INSTRUCTIONS TO FOLLOW> Take the material below and reproduce, word for word, only the lines from the line with "的角色互换，如图 18.2 所示。然后可以多次重复这种双层结构，以构建一类非常灵活的生成模型。" through the line with "Gemma 2-Random &".
|---|
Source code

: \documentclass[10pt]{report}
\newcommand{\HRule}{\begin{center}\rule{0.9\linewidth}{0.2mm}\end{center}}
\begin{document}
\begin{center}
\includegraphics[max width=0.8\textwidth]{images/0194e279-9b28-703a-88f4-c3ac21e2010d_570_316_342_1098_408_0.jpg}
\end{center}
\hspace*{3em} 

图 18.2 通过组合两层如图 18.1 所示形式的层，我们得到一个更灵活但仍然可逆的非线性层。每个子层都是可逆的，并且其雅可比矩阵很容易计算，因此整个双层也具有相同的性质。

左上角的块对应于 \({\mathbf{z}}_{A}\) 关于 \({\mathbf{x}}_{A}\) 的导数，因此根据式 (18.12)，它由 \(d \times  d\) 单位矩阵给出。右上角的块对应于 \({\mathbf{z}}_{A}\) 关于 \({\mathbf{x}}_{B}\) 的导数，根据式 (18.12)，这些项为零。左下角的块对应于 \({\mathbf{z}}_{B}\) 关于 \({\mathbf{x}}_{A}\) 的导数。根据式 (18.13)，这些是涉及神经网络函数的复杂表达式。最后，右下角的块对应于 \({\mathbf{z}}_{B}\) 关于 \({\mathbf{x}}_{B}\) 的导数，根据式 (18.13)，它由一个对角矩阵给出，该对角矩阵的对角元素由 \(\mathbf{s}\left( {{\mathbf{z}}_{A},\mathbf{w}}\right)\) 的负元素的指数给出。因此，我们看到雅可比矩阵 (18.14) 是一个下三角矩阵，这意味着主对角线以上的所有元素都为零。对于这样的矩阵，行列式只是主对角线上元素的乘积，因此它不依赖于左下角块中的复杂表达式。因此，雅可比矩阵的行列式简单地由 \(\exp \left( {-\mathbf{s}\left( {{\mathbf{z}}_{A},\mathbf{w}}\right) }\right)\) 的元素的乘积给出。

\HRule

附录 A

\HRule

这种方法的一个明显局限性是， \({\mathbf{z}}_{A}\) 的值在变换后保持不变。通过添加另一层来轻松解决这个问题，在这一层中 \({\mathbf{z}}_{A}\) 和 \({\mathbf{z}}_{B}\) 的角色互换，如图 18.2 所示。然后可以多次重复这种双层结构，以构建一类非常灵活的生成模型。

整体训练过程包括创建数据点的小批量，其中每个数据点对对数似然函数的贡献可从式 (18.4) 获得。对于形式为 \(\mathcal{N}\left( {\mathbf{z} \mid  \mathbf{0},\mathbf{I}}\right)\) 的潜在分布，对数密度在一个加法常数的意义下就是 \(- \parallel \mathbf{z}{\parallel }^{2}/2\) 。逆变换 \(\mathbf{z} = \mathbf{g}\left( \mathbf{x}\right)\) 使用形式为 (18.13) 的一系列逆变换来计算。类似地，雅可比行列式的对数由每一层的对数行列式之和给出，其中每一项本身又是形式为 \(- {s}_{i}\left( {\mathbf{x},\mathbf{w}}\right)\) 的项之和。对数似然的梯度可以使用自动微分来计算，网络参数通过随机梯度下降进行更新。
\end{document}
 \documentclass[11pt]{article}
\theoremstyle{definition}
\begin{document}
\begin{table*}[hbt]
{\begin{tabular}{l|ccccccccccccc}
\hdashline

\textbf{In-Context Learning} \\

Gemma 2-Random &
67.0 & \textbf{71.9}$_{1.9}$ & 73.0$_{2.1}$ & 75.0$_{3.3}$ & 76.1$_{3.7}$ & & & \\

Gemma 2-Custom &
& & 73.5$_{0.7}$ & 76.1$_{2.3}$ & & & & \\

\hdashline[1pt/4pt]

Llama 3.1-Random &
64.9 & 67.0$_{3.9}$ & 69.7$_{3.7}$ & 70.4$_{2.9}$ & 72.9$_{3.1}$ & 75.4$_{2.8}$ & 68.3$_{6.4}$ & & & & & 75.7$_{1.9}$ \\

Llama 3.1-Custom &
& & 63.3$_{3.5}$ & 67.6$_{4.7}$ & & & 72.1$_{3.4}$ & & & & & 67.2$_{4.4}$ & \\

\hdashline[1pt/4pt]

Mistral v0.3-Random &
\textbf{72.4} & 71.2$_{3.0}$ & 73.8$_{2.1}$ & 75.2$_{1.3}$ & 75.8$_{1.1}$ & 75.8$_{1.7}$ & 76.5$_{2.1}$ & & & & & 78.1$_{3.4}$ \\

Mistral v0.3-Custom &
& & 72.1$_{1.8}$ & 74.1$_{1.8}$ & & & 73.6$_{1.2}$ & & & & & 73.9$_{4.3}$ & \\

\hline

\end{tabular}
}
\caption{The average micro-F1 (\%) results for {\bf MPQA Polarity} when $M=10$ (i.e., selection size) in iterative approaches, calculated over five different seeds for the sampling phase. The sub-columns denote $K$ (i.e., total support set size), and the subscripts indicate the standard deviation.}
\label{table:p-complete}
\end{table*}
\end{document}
|---|
THE COMPLETED TASK>
这种方法的一个明显局限性是， \({\mathbf{z}}_{A}\) 的值在变换后保持不变。通过添加另一层来轻松解决这个问题，在这一层中 \({\mathbf{z}}_{A}\) 和 \({\mathbf{z}}_{B}\) 的角色互换，如图 18.2 所示。然后可以多次重复这种双层结构，以构建一类非常灵活的生成模型。

整体训练过程包括创建数据点的小批量，其中每个数据点对对数似然函数的贡献可从式 (18.4) 获得。对于形式为 \(\mathcal{N}\left( {\mathbf{z} \mid  \mathbf{0},\mathbf{I}}\right)\) 的潜在分布，对数密度在一个加法常数的意义下就是 \(- \parallel \mathbf{z}{\parallel }^{2}/2\) 。逆变换 \(\mathbf{z} = \mathbf{g}\left( \mathbf{x}\right)\) 使用形式为 (18.13) 的一系列逆变换来计算。类似地，雅可比行列式的对数由每一层的对数行列式之和给出，其中每一项本身又是形式为 \(- {s}_{i}\left( {\mathbf{x},\mathbf{w}}\right)\) 的项之和。对数似然的梯度可以使用自动微分来计算，网络参数通过随机梯度下降进行更新。
\end{document}
 \documentclass[11pt]{article}
\theoremstyle{definition}
\begin{document}
\begin{table*}[hbt]
{\begin{tabular}{l|ccccccccccccc}
\hdashline

\textbf{In-Context Learning} \\

Gemma 2-Random &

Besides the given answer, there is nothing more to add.